There have been numerous reports of unusual activity in financial markets around the world suggesting prior knowledge of the Sept. 11 attacks on the World Trade Center and the Pentagon. In Chicago, home of the Chicago Board Options Exchange (CBOE), the largest of the five options exchanges in the nation, brokers and speculators known as options traders wage bets daily about what a stock price will do. In options trades there are winners and losers regardless of the outcome. The catastrophic events of Sept. 11 were no different; the devastation at the World Trade Center resulted in some speculators winning millions of dollars from options purchased at the CBOE-while others lost their lives. A $2.5 million winning that resulted when the United Airlines share price fell after two of its planes crashed remains unclaimed more than six weeks after the tragedy.
Investigations into the unusually high number of “put” options, betting that the price of United Airlines (UAL) and American Airlines shares would fall, have revealed that Alex Brown Inc., an investment banking firm, purchased many of these option contracts. Alex Brown Inc. was, until 1998, managed by the man who is now the executive director of the Central Intelligence Agency, A.B. “Buzzy” Krongard. Krongard, 64, former head of Baltimore-based Alex Brown, America’s oldest investment bank, joined the CIA three years ago as a counselor to Director of Central Intelligence George Tenet. Krongard switched careers shortly after helping engineer the $2.5 billion merger of Alex Brown and Bankers Trust New York Corp., gaining $71 million in Bankers Trust stock in the process.

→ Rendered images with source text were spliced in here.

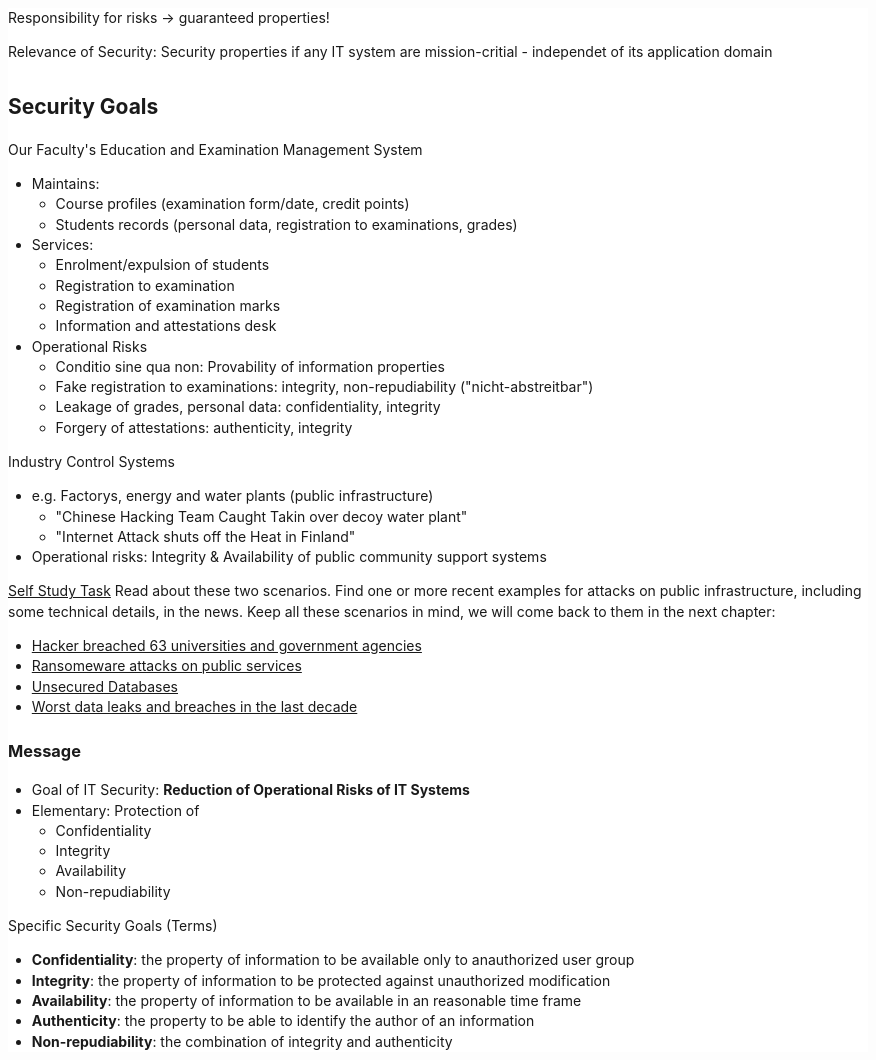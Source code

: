 Responsibility for risks -> guaranteed properties!

Relevance of Security: Security properties if any IT system are mission-critial - independet of its application domain

## Security Goals
Our Faculty's Education and Examination Management System
- Maintains:
  - Course profiles (examination form/date, credit points)
  - Students records (personal data, registration to examinations, grades)
- Services:
  - Enrolment/expulsion of students
  - Registration to examination
  - Registration of examination marks
  - Information and attestations desk
- Operational Risks
  - Conditio sine qua non: Provability of information properties
  - Fake registration to examinations: integrity, non-repudiability ("nicht-abstreitbar")
  - Leakage of grades, personal data: confidentiality, integrity
  - Forgery of attestations: authenticity, integrity

Industry Control Systems
- e.g. Factorys, energy and water plants (public infrastructure)
  - "Chinese Hacking Team Caught Takin over decoy water plant"
  - "Internet Attack shuts off the Heat in Finland"
- Operational risks: Integrity & Availability of public community support systems

[Self Study Task]() Read about these two scenarios. Find one or more recent examples for attacks on public infrastructure, including some technical details, in the news. Keep all these scenarios in mind, we will come back to them in the next chapter:
- [Hacker breached 63 universities and government agencies](https://www.computerworld.com/article/3170724/hacker-breached-63-universities-and-government-agencies.html)
- [Ransomeware attacks on public services](https://www.nytimes.com/2019/08/22/us/ransomware-attacks-hacking.html)
- [Unsecured Databases](https://www.cnet.com/news/2019-data-breach-hall-of-shame-these-were-the-biggest-data-breaches-of-the-year/)
- [Worst data leaks and breaches in the last decade](https://www.cnet.com/how-to/14-of-the-worst-data-leaks-breaches-scrapes-and-security-snafus-in-the-last-decade/)

### Message
- Goal of IT Security: **Reduction of Operational Risks of IT Systems**
- Elementary: Protection of
  - Confidentiality
  - Integrity
  - Availability
  - Non-repudiability

Specific Security Goals (Terms)
- **Confidentiality**: the property of information to be available only to anauthorized user group
- **Integrity**: the property of information to be protected against unauthorized modification
- **Availability**: the property of information to be available in an reasonable time frame
- **Authenticity**: the property to be able to identify the author of an information
- **Non-repudiability**: the combination of integrity and authenticity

President Bush appointed Krongard executive director of the Central Intelligence Agency on March 26. From February 1998 until March 2001, Krongard served as counselor to the director of central intelligence. Until 1997 Krongard was chairman of the investment bank A.B. Brown, having previously worked in various capacities at Alex Brown. Krongard was quoted on the relationship between Wall Street and the CIA in a Washington Post article. If you go back to the CIA’s origins during World War II in the Office of Strategic Services, Krongard told the Post, “the whole OSS was really nothing but Wall Street bankers and lawyers.”
Between Sept. 6 and 7, the CBOE saw a dramatic spike in the purchases of put options on United Airlines stock compared to call options. A “put” option increases in value when the stock price falls, while a “call” option increases if the share price rises. The ratio of “put” options to “call” options was 12 to 1, with 2,372 “put” options purchased, betting that UAL stock would fall compared with 198 “call” options. The winners on these options deals walked away with untold millions of dollars in profits.
On Sept. 10, speculators in Chicago purchased put options on American Airlines, the other airlines involved in the hijackings, at a ratio of 6 to 1 against “call” options. Traders bought 2,258 put options as compared with 374 “call” options the day before the crashes. There were similar spikes in “put” option contracts on the shares of the investment firms of Morgan Stanley Dean Witter & Co. and Merrill Lynch & Co., major tenants of the World Trade Center, occupying 22 floors each, who were both devastated by the terror attacks.
In the three days of trading prior to Sept. 11, Morgan Stanley “put” options spiked dramatically. According to figures provided by Options Clearing Corp. of Chicago, during the two trading days before the attacks the total number of “put” options jumped to 7,647 compared with a daily average of 2,384 during the month of August. Morgan Stanley’s shares fell from $48.90 to $42.50 in the aftermath of the attacks. Likewise, Merrill Lynch “put” options jumped to 64,445 in the three days before the attacks. On Sept. 10, 28,960 “put” options were purchased on Merrill Lynch compared with a daily average of 5,430 during the month of August. Merrill’s shares fell from $46.88 to $41.50.